What Will You Gain from Your Misfortune?
For me, each season brings a different focus. Fall is about starting. Winter is about persisting. Spring is recommitting. And summer is reflecting.
This summer, I’ve been reflecting on wins and losses. On the business side of things, there have been heartbreaking losses this year. Just as it is with the defeats themselves, the reflection can make you bitter, or it can make you better.
As I’ve taken a look back at our ongoing effort to win good work this year, some of the losses have felt just downright unfair. We lost one massive project because another company acquired our customer. We had finalized but then lost another project because the customer experienced a sudden unexpected financial setback. And another project was pulled due to a corporate shake-up and restructure. For each, we had planned on the work and were disappointed when it didn’t happen.

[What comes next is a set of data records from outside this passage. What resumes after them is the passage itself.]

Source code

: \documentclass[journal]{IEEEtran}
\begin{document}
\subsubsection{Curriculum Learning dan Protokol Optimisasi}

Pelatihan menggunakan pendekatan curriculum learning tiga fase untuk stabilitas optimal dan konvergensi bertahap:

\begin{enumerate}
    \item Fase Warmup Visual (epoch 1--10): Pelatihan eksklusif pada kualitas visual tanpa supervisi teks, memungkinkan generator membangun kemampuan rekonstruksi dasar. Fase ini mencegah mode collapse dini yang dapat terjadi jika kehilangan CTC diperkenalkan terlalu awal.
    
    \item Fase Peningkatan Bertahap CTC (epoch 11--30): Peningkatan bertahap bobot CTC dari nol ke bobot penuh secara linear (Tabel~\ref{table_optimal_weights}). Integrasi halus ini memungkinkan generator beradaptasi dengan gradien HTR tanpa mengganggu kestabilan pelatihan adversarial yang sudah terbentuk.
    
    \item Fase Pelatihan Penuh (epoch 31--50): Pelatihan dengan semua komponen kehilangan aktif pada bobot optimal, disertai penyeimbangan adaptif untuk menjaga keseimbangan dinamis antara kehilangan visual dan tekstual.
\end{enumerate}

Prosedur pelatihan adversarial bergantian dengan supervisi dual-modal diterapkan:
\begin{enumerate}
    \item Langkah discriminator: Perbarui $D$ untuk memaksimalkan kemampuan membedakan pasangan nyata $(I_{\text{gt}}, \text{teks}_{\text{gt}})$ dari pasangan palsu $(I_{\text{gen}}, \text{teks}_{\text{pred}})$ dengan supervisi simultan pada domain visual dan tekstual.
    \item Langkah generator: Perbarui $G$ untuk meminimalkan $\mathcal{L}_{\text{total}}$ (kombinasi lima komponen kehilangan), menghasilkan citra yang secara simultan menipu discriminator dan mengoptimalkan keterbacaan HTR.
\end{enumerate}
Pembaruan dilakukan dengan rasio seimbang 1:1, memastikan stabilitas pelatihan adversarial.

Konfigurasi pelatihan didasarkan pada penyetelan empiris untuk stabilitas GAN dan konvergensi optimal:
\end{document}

These weren’t so much failures or tragedies as they were just plain bad luck. And that’s part of the experience of being human. Misfortune causes us pain and frustration, but it can also lead to something else—that is, if we’ll allow it. I was reminded of this as my summer reflection included the phenomenal speech Chief Justice John Roberts delivered last month at his son’s middle school graduation:
From time to time in the years to come, I hope you will be treated unfairly, so that you will come to know the value of justice. I hope that you will suffer betrayal because that will teach you the importance of loyalty. Sorry to say, but I hope you will be lonely from time to time so that you don’t take friends for granted. I wish you bad luck, again, from time to time so that you will be conscious of the role of chance in life and understand that your success is not completely deserved and that the failure of others is not completely deserved either.
And when you lose, as you will from time to time, I hope every now and then, your opponent will gloat over your failure. It is a way for you to understand the importance of sportsmanship. I hope you’ll be ignored so you know the importance of listening to others, and I hope you will have just enough pain to learn compassion. Whether I wish these things or not, they’re going to happen. And whether you benefit from them or not will depend upon your ability to see the message in your misfortunes.
My entitlement resents misfortune. And the pain often causes me to dismiss and move quickly past it. Perhaps the better response is to search for the message in the misfortune.
It’s freeing to remember that I’m not always in control. Unfairness, betrayal, loneliness, bad luck, loss, rejection, pain—they’re all part of being human. We can either be better or bitter from it.
What misfortune have you recently experienced?